13 janvier 2026

La précarité alimentaire explose : pourquoi l’État et le Département doivent agir maintenant

Selon les différentes associations qui s’investissent en Isère, 10 000 personnes bénéficient d’une aide alimentaire, soit 6 millions de repas par an. Soulignons que dans ce domaine les chiffres sous-évaluent la situation : selon une enquête récente du CREDOC, parmi les personnes précaires, celles qui recourent à la distribution de colis de produits ne seraient que 15 %. La plupart des personnes en insécurité alimentaire se « débrouille » en général autrement. Débrouille : c’est le mot-clef pour comprendre comment les personnes et familles parviennent à faire leurs courses et à manger, malgré de petits budgets.

Faute de moyens financiers 16% des répondants doivent restreindre leur alimentation, 9% ne peuvent pas manger protéines, même tous les deux jours, 7% réduisent chaque semaine le nombre de leurs repas et 9% les portions, 12% disent qu’il leur arrive ne pas avoir assez à manger. Ces indicateurs révèlent les différentes formes de précarité alimentaire.

Car l’aggravation des situations de pauvreté a pour conséquence notamment l’augmentation de la précarité alimentaire qui nécessite que le Département reste présent et soutenant des associations d’aide alimentaire qui voient les demandes exploser, d’autant que de son côté l’Etat diminue également ses aides.
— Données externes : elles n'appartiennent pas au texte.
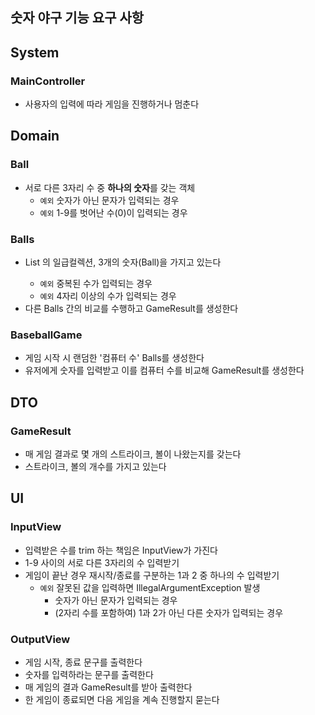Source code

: ## 숫자 야구 기능 요구 사항

## System
### MainController
- 사용자의 입력에 따라 게임을 진행하거나 멈춘다

## Domain
### Ball
- 서로 다른 3자리 수 중 **하나의 숫자**를 갖는 객체
  - `예외` 숫자가 아닌 문자가 입력되는 경우
  - `예외` 1-9를 벗어난 수(0)이 입력되는 경우

### Balls
- List<Ball> 의 일급컬렉션, 3개의 숫자(Ball)을 가지고 있는다
  - `예외` 중복된 수가 입력되는 경우
  - `예외` 4자리 이상의 수가 입력되는 경우
- 다른 Balls 간의 비교를 수행하고 GameResult를 생성한다

### BaseballGame
- 게임 시작 시 랜덤한 '컴퓨터 수' Balls를 생성한다
- 유저에게 숫자를 입력받고 이를 컴퓨터 수를 비교해 GameResult를 생성한다 

## DTO
### GameResult
- 매 게임 결과로 몇 개의 스트라이크, 볼이 나왔는지를 갖는다
- 스트라이크, 볼의 개수를 가지고 있는다

## UI
### InputView
- 입력받은 수를 trim 하는 책임은 InputView가 가진다
- 1-9 사이의 서로 다른 3자리의 수 입력받기
- 게임이 끝난 경우 재시작/종료를 구분하는 1과 2 중 하나의 수 입력받기
    - `예외` 잘못된 값을 입력하면 IllegalArgumentException 발생
        - 숫자가 아닌 문자가 입력되는 경우
        - (2자리 수를 포함하여) 1과 2가 아닌 다른 숫자가 입력되는 경우

### OutputView
- 게임 시작, 종료 문구를 출력한다
- 숫자를 입력하라는 문구를 출력한다
- 매 게임의 결과 GameResult를 받아 출력한다
- 한 게임이 종료되면 다음 게임을 계속 진행할지 묻는다
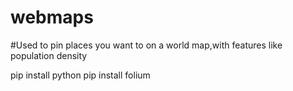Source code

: # webmaps

#Used to pin places you want to on a world map,with features like population density

pip install python
pip install folium

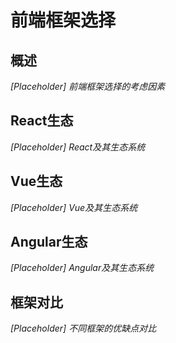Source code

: # 前端框架选择

## 概述
*[Placeholder] 前端框架选择的考虑因素*

## React生态
*[Placeholder] React及其生态系统*

## Vue生态
*[Placeholder] Vue及其生态系统*

## Angular生态
*[Placeholder] Angular及其生态系统*

## 框架对比
*[Placeholder] 不同框架的优缺点对比*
On le sait aujourd’hui, la crise sanitaire a révélé les inégalités déjà existantes et les situations difficiles que vivent de millions de Français, en particulier celles et ceux issus des milieux modestes. Elle est surtout un accélérateur de la misère, en faisant basculer un plus grand nombre encore de personnes dans l’extrême pauvreté (+30 % sur l’année 2020) qui malheureusement se confirme en 2024 et 2025.

Plus de 11 millions de Français vivent désormais sous le seuil de pauvreté, c’est le cas pour un enfant sur cinq ; 1/3 des ménages a vu ses revenus chuter cette année ; le nombre d’allocataires du RSA explose. Et on apprend récemment que l’état souhaite diminuer de 13 % le soutient aux organismes en charge de l’insertion ! Le Secours Populaire a déclaré que « nous n’avions jamais vu une situation pareille depuis la 2e guerre mondiale ». L’Isère n’échappe pas à cette tendance.
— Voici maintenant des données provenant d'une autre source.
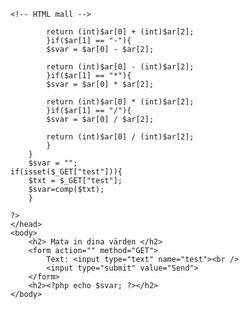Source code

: 	<!-- HTML mall -->
<!doctype html>
<html lang="en">
	<head>
		<meta charset="utf-8"/>
		<title>PHP tester</title>
<?php
//PHP kontroller
	function comp($txt){
		$ar = explode(" ", $txt);
		if($ar[1] == "+"){
			$svar = $ar[0] + $ar[2];
		
			return (int)$ar[0] + (int)$ar[2];
			}if($ar[1] == "-"){
			$svar = $ar[0] - $ar[2];
		
			return (int)$ar[0] - (int)$ar[2];
			}if($ar[1] == "*"){
			$svar = $ar[0] * $ar[2];
		
			return (int)$ar[0] * (int)$ar[2];
			}if($ar[1] == "/"){
			$svar = $ar[0] / $ar[2];
		
			return (int)$ar[0] / (int)$ar[2];
			}
		}
		$svar = "";
	if(isset($_GET["test"])){
		$txt = $_GET["test"];
		$svar=comp($txt);
		}
	
	?>
	</head>
	<body>
		<h2> Mata in dina värden </h2>
		<form action="" method="GET">
			Text: <input type="text" name="test"><br />
			<input type="submit" value="Send">
		</form>
		<h2><?php echo $svar; ?></h2>
	</body>
</html>
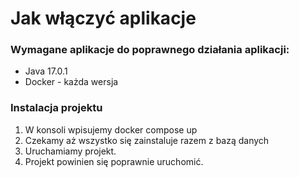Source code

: # Jak włączyć aplikacje

### Wymagane aplikacje do poprawnego działania aplikacji:

- Java 17.0.1 
- Docker - każda wersja

### Instalacja projektu

1. W konsoli wpisujemy docker compose up
2. Czekamy aż wszystko się zainstaluje razem z bazą danych
3. Uruchamiamy projekt.
4. Projekt powinien się poprawnie uruchomić.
C’est pourquoi un soutien de la part de l’Etat aux collectivités locales qui mettent en place des politiques de solidarité, est indispensable. Sans une aide exceptionnelle aux associations caritatives et de solidarité, elles ne pourront pas satisfaire toutes les demandes de secours. L’argent existe pour financer ce plan d’urgence: en France, la fortune des milliardaires a progressé de 439 % en 10 ans. Les dividendes versés aux actionnaires ont atteint 23,2 milliards en 2018 soit une hausse de 60 %.

Plus globalement nous souhaitons insister sur le soutien que le Département doit non seulement continuer d’apporter aux associations de solidarité – qui assurent des missions de service public essentielles à la cohésion nationale – mais aussi renforcer dans une période où elles sont mises en péril comme l’a montré le mouvement associatif national à travers le récent appel au secours national « ça ne tient plus » que nous avons déjà relayé lors des dernières séances.
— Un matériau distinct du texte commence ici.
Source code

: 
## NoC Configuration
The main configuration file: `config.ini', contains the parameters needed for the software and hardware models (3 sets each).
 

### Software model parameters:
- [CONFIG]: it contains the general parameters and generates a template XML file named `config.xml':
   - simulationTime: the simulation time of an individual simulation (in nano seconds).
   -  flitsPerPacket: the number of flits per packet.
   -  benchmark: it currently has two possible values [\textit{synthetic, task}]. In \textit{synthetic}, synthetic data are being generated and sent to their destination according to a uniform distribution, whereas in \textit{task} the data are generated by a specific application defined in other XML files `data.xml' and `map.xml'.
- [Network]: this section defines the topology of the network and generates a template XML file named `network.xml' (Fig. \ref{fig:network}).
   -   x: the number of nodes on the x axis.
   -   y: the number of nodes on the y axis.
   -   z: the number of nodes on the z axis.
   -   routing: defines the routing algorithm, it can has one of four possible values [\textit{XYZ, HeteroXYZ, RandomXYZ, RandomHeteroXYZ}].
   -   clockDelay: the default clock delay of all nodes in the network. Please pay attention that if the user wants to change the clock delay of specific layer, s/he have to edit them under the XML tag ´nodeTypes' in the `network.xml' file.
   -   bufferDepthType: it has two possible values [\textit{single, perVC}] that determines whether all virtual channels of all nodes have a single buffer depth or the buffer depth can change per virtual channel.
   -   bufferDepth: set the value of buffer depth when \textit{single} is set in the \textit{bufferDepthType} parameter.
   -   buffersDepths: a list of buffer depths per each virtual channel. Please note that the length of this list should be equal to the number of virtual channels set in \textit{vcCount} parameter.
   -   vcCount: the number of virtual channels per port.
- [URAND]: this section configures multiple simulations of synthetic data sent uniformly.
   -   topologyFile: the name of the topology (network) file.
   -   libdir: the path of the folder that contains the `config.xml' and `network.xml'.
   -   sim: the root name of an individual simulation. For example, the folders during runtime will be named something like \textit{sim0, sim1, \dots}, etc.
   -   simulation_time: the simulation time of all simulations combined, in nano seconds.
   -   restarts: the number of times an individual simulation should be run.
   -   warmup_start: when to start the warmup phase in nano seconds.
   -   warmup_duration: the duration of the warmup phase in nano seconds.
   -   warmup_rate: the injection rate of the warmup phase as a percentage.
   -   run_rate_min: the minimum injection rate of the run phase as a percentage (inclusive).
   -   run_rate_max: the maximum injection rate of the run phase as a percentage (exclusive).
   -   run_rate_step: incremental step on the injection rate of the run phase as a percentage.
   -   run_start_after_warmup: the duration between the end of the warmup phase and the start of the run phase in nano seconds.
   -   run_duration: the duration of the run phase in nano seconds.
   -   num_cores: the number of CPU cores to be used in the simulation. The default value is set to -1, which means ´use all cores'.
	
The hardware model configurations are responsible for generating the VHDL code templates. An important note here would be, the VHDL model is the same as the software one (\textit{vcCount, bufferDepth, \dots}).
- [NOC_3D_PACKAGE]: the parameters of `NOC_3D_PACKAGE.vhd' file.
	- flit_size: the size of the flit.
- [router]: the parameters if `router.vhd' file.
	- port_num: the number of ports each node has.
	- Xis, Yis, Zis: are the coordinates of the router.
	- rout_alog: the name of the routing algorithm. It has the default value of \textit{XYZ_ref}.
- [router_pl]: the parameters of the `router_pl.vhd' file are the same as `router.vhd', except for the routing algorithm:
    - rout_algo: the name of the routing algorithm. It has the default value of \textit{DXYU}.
A cet égard le groupe UGES a proposé un fonds de soutien pour les associations de solidarité et non la simple reconduite d’un budget conforme à celui de l’année dernière, qui les a déjà largement amputées de leurs subventions. C’est un bien mauvais exemple des choix fait par la majorité départementale que celui de faire des économies sur le dos des associations Iséroises.